I could barely speak; I felt the words catch in my throat. “It is a matter of getting a jump start,” I managed to say, “of
being downwardly mobile. … The next thing you know, whoooosh, you are pushing the speed limit on the Interstate.”

“Are you saying you’re against the fifty-five-mile-per-hour speed limit?”

“He fielded that question last time we interviewed him,” an anchorwoman noted.

A siren wailed in the distance, its pitch rising as it approached. The heads of the journalists craned toward the sound. “Thank
you for the interview, Mr. Falk,” one of the reporters called through the open window. The television lens zoomed back until
it was nesting in the camera. The journalists scurried away to film the arrival of the white truck with the pulsating light
that sent tiny orange explosions skidding across the rain-soaked road.

The sight of the orange light released in me a flood of memories.

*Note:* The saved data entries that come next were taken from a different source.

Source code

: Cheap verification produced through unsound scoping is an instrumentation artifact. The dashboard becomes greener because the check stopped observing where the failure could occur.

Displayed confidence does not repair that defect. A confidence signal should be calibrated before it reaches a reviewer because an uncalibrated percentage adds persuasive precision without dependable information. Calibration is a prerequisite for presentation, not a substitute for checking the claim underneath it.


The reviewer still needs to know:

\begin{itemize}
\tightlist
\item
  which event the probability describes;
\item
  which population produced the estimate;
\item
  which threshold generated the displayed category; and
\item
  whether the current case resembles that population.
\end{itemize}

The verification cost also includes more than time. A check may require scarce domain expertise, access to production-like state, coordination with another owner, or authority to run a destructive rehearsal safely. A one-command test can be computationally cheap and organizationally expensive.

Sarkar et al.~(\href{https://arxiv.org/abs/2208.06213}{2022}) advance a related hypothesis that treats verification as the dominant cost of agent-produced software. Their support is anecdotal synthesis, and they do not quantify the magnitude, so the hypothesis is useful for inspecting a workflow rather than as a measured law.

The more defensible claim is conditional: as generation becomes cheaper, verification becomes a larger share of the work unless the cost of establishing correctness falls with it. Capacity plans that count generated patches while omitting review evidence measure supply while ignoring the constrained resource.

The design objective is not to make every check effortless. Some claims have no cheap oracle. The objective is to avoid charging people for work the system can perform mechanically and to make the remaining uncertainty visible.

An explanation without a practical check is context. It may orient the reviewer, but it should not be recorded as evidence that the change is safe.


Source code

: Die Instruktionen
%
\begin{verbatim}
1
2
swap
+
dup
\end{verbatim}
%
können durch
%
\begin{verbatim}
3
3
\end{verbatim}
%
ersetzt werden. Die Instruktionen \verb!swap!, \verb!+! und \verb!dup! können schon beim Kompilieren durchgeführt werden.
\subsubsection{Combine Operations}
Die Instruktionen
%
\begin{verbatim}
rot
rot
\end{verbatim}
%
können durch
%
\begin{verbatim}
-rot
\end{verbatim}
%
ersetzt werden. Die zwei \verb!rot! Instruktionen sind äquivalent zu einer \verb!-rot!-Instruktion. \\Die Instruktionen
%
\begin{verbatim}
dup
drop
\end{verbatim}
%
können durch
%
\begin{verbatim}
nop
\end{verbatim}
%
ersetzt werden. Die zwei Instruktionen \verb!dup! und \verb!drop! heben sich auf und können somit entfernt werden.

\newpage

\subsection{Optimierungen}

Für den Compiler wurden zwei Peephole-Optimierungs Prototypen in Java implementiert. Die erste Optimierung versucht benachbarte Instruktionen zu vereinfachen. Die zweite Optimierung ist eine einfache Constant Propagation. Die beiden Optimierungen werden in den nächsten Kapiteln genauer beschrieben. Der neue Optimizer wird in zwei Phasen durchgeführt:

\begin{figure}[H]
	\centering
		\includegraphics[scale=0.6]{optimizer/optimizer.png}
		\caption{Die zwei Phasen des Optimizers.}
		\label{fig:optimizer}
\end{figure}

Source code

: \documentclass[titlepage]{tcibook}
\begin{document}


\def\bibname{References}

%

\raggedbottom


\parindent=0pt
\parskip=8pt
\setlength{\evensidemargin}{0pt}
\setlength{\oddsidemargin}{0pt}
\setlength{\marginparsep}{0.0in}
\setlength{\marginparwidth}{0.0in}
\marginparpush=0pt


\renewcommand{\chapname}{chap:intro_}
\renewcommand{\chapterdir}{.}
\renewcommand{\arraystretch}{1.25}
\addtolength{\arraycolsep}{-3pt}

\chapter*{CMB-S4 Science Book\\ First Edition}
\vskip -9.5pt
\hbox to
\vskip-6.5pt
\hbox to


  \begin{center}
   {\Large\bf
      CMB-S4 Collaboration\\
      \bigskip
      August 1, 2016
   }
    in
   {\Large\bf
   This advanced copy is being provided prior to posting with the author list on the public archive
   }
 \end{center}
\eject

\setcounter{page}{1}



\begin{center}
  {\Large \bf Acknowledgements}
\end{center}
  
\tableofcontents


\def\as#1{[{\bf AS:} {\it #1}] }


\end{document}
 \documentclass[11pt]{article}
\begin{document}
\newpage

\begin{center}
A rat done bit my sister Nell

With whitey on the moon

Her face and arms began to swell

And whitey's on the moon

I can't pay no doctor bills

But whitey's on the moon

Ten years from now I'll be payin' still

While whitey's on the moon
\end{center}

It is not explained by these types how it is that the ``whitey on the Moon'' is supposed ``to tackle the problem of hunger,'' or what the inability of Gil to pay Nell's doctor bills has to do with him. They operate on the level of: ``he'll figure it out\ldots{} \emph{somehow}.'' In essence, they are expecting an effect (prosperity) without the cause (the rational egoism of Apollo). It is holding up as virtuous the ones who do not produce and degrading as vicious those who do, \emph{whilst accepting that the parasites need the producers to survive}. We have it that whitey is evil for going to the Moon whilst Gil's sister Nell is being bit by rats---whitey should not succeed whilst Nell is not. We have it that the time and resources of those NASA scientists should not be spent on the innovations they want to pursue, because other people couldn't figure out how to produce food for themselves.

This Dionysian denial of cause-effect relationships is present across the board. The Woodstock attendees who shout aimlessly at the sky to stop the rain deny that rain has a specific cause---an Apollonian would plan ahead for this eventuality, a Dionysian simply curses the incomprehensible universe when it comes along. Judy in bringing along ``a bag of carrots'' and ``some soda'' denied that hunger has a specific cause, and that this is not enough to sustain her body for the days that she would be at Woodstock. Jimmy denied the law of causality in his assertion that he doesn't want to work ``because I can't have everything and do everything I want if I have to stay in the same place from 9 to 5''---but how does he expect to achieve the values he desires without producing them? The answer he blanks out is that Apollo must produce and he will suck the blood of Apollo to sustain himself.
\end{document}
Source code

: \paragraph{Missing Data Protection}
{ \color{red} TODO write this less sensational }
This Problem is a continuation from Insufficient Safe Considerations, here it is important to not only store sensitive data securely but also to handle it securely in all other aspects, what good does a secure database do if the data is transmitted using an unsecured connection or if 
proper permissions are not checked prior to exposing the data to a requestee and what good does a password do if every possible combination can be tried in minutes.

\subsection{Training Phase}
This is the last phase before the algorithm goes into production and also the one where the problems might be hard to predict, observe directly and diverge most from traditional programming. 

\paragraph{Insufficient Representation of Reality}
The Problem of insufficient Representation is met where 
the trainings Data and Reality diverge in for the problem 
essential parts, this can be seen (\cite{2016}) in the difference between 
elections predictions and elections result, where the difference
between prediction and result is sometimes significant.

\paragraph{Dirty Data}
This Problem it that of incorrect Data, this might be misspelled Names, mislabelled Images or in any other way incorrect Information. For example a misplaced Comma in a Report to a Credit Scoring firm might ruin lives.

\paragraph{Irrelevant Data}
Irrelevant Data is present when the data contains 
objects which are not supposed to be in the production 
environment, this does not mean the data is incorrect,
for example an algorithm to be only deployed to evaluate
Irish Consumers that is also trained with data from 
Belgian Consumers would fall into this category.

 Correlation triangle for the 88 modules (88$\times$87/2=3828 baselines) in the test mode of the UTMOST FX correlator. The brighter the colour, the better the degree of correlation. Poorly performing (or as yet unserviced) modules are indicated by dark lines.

I thought of the truck spewing sand onto the icy road the
night I arrived in Backwater and the tiny orange explosions on the ice-lacquered pavement, I thought of the ice storm that
had been caused by the Siberian night moth, I thought of Occasional Rain jump-starting my battery, I thought of her warm mouth
closing over a part of me it had not been to before.

Could it be, was it within the realm that I had fallen wildly, eternally, achingly in love with a girl who actually existed?

Shaken, shaking, I stumbled away from the sheriff’s cruiser. Drifting between the used cars in the lot toward the street,
I heard Word Perkins’s demented cackle reverberating in my brain.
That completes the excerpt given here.